The door blasted open and something heavy smashed into Jace’s chest. She stumbled backward.
“Got a rabbit.” Rory’s voice boomed.
He was running and Jace tried to close the door on him, but he was already a blur, blasting out of the truck and disappearing into the very darkness he’d been eying since the traffic stop began.
“Rabbitrabbitrabbit.” Rory’s head was tilted toward her shoulder-mounted portable radio mic. “South off’a I-20.”

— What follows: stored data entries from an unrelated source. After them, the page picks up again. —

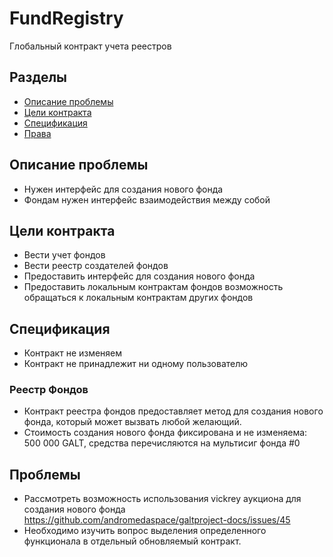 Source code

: # FundRegistry
Глобальный контракт учета реестров


## Разделы

* [Описание проблемы](#Описание-проблемы)
* [Цели контракта](#Цели-контракта)
* [Спецификация](#Спецификация)
* [Права](#Права)

## Описание проблемы
* Нужен интерфейс для создания нового фонда
* Фондам нужен интерфейс взаимодействия между собой

## Цели контракта
* Вести учет фондов
* Вести реестр создателей фондов
* Предоставить интерфейс для создания нового фонда
* Предоставить локальным контрактам фондов возможность обращаться к локальным контрактам других фондов

## Спецификация
* Контракт не изменяем
* Контракт не принадлежит ни одному пользователю

### Реестр Фондов
* Контракт реестра фондов предоставляет метод для создания нового фонда, который может вызвать
любой желающий.
* Стоимость создания нового фонда фиксирована и не изменяема: 500 000 GALT, средства перечисляются
на мультисиг фонда #0

## Проблемы
* Рассмотреть возможность использования vickrey аукциона для создания нового фонда https://github.com/andromedaspace/galtproject-docs/issues/45
* Необходимо изучить вопрос выделения определенного функционала в отдельный обновляемый контракт.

—Rooster County to R30 10-4 foot chase—
Jace hesitated only a second before leaving Rory in the tangle of paperwork. The driver was already fifty feet ahead, moving quickly, and Jace bolted into the empty cotton field after him.
“Stop. Police. Policia.”
The bang of his feet on the hard ground was in her ears like handclap jive, but it was fading as though moving away from her, like he was on a float in a Mardi Gras parade, clapping in time to the music but getting further away as the entire parade slipped down the street.
Except this wasn’t a street, lit by neon or giant blue-white street lamps, where she could keep him in sight. This was a dark, empty cotton field and if he got too much further away, she’d never find him.
“Stop.”
Where the hell was Rory? This was her stop . . . her arrest. Why was she making Jace do all the work?